• [Given records]:
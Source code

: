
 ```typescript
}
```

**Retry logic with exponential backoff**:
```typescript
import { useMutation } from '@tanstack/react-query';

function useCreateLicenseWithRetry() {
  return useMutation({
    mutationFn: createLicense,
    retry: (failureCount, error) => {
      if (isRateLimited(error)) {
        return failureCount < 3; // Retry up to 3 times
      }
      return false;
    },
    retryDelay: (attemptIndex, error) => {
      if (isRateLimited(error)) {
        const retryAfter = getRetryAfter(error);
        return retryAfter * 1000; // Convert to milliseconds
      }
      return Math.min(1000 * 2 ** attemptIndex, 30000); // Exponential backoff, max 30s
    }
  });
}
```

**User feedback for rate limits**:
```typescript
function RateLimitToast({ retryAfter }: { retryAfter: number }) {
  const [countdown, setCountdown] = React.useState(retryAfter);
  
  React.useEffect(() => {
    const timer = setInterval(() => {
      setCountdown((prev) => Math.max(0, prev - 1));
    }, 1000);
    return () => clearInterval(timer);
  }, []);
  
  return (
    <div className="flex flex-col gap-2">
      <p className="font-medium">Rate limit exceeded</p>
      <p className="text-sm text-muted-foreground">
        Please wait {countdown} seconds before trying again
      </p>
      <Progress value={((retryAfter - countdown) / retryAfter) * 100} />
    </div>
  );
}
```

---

--

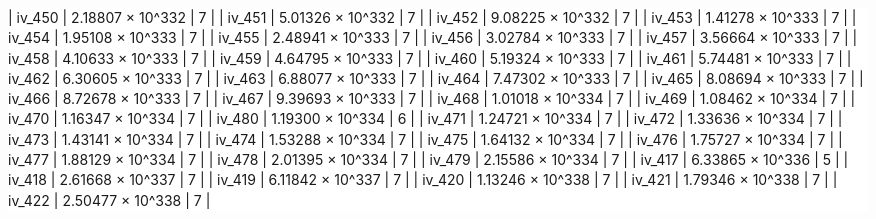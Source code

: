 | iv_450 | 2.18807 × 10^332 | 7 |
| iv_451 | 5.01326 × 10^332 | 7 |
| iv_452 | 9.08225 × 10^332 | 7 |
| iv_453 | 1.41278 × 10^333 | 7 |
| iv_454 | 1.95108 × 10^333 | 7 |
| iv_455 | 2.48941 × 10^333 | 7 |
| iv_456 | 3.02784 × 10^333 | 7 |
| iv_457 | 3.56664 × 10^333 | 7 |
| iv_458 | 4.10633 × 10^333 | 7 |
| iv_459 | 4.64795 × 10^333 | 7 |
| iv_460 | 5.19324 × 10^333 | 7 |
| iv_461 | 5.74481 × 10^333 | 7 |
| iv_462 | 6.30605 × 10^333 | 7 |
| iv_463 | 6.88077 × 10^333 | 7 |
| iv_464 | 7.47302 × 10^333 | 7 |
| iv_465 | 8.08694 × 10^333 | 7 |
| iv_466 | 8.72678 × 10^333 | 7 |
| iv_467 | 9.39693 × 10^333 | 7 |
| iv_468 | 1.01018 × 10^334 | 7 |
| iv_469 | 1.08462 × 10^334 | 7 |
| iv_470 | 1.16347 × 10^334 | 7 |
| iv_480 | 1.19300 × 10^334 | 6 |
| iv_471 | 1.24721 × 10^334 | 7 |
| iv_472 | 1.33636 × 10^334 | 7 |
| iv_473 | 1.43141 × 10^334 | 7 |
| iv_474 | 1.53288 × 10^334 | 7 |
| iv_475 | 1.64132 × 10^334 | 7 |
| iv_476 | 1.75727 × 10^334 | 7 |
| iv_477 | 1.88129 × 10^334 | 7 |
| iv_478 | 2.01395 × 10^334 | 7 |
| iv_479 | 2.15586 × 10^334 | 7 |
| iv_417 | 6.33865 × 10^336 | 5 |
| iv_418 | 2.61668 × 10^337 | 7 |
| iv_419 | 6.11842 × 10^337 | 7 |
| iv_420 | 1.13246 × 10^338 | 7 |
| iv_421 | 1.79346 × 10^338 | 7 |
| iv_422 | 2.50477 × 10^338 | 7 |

• [Work request]:
From the records above, repeat exactly the lines from the one with "1.53288 × 10^334 | 7 |" through the one with "2.50477 × 10^338 | 7 |", both included.

• [Answer to the exercise]:
| iv_474 | 1.53288 × 10^334 | 7 |
| iv_475 | 1.64132 × 10^334 | 7 |
| iv_476 | 1.75727 × 10^334 | 7 |
| iv_477 | 1.88129 × 10^334 | 7 |
| iv_478 | 2.01395 × 10^334 | 7 |
| iv_479 | 2.15586 × 10^334 | 7 |
| iv_417 | 6.33865 × 10^336 | 5 |
| iv_418 | 2.61668 × 10^337 | 7 |
| iv_419 | 6.11842 × 10^337 | 7 |
| iv_420 | 1.13246 × 10^338 | 7 |
| iv_421 | 1.79346 × 10^338 | 7 |
| iv_422 | 2.50477 × 10^338 | 7 |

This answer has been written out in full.